11. Learning Songs
Learning to sing songs is pleasant, though also useless for music education.
Just like orchestras of noisy instruments, singing songs is included as an important part of public school curriculum. But I know a huge number of people that were stars in their choir class but are still ignoramuses when it comes to music. Singing is necessary and useful, but only if first the music notation is sung. Without doing this, it has nothing to do with music literacy, and therefore nothing to do with learning music.
Little Sophiyka learned how to sight-read and sight-sing music when she was 3. Now she can help her friends to sing any song and play accompaniment in their spare time. Nice skill, don't you think?

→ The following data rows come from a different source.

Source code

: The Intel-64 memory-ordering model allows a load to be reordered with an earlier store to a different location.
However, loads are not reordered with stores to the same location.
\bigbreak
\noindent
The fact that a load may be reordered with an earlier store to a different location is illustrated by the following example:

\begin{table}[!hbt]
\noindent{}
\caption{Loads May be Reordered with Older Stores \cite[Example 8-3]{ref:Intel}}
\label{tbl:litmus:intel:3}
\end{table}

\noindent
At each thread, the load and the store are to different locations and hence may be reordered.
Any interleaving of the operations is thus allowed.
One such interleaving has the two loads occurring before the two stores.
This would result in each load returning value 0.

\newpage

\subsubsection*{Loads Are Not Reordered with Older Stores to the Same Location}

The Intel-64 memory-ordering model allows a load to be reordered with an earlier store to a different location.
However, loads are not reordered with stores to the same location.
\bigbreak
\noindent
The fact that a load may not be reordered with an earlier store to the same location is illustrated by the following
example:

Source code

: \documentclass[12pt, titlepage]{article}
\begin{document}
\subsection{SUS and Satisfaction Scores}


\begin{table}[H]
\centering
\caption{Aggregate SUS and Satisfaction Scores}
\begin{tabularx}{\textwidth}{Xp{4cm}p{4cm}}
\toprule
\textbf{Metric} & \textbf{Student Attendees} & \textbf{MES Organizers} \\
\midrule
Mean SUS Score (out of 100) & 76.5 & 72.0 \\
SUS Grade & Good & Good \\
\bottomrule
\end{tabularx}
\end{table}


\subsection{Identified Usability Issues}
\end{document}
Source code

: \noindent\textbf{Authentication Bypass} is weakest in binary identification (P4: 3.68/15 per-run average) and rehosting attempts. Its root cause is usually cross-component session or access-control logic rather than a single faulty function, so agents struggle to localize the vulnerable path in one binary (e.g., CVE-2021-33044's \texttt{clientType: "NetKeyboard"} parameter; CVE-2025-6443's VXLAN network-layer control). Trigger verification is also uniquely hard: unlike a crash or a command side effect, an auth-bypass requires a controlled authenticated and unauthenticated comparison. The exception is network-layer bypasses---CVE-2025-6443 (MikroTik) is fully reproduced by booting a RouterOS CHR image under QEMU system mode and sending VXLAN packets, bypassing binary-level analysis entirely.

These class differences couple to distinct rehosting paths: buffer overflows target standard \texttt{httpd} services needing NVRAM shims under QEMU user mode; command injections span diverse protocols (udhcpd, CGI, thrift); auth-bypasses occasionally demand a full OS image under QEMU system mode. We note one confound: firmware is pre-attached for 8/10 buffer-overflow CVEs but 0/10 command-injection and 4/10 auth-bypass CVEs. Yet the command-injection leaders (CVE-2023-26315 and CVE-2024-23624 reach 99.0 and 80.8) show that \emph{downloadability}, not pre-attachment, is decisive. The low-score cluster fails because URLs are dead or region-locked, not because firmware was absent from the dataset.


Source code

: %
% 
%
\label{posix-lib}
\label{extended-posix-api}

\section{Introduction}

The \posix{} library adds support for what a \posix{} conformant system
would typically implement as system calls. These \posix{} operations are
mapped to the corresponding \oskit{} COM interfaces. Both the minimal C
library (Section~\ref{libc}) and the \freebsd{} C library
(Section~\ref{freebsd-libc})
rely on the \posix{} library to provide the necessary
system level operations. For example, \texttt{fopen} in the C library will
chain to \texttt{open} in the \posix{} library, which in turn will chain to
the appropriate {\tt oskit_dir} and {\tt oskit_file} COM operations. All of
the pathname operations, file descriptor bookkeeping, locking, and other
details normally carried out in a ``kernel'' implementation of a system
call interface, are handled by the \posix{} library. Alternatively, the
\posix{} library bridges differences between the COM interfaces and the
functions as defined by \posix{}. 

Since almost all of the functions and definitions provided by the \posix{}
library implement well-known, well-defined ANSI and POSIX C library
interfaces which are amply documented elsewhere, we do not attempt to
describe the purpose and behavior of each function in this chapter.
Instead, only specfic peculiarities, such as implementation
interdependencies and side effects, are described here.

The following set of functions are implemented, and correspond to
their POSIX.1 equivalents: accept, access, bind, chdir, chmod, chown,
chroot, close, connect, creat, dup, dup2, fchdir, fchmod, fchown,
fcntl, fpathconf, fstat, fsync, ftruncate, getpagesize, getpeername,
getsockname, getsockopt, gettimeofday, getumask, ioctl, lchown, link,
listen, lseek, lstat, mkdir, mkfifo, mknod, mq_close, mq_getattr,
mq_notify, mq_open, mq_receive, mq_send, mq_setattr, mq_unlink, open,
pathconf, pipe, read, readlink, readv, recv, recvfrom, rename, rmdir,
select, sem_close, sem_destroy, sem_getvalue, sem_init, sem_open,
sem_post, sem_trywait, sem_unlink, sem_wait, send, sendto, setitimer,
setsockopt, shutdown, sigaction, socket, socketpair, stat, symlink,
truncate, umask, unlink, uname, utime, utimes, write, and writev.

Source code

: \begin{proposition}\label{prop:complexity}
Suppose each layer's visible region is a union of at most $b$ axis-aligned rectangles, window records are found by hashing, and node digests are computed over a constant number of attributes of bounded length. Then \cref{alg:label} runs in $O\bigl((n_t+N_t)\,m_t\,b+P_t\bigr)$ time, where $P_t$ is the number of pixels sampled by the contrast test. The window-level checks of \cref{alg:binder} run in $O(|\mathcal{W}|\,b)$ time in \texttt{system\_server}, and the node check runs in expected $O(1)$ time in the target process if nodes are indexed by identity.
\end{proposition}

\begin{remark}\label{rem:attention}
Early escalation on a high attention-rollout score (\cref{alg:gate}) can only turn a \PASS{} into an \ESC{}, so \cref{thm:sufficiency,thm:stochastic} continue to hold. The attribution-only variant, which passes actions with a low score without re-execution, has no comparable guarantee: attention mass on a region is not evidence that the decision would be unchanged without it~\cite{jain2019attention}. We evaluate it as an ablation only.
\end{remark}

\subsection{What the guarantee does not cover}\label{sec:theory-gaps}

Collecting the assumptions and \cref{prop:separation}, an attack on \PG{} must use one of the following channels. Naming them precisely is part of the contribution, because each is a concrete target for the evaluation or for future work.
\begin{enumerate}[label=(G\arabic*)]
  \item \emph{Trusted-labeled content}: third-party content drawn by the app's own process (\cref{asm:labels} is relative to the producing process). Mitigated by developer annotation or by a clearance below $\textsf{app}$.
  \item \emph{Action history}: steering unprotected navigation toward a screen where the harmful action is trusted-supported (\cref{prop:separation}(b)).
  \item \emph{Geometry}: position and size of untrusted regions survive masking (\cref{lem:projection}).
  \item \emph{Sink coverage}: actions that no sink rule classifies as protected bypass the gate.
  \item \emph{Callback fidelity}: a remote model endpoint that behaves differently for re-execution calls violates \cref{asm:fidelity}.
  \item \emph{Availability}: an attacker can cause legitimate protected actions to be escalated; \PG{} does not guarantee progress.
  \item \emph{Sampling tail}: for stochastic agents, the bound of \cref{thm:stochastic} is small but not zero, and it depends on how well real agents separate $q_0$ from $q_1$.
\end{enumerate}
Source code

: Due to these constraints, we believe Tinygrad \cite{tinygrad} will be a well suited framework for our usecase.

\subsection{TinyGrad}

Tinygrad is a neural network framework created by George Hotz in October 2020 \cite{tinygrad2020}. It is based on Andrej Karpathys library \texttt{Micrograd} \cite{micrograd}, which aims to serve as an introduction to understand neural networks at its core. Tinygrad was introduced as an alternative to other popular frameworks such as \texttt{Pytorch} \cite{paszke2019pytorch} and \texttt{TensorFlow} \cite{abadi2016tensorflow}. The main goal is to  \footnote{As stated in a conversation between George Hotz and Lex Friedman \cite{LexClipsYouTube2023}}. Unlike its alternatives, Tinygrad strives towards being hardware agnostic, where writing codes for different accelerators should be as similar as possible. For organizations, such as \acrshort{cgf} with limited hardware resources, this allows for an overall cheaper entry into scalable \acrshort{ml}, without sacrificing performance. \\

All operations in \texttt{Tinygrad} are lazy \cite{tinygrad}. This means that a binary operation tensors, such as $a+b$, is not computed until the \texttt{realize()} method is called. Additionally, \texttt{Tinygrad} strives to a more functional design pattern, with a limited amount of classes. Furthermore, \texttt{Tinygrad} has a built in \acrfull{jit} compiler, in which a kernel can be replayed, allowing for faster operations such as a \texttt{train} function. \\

Of course, when you go to a school event and hear a multitude of songs performed by your little pumpkin, you might be moved to tears. However, the entire semester has been wasted on the musically illiterate cramming of these songs while it could have been spent much more productively; they could have sung the songs out by notes and written them down in notation.
Little Sophiyka (3) develops her sight-reading and sight-singing skills couple of years earlier
It is possible that every now and then the children might remember how they sang in the choir, but they will never be able to play or write down that same melody again.
Learning to sing songs during music lessons is the same as learning poems by listening to the voice of a teacher during literature lessons. The auditory memory might get developed in this way, but the ability to read, write and think in the language of music isn’t helped at all.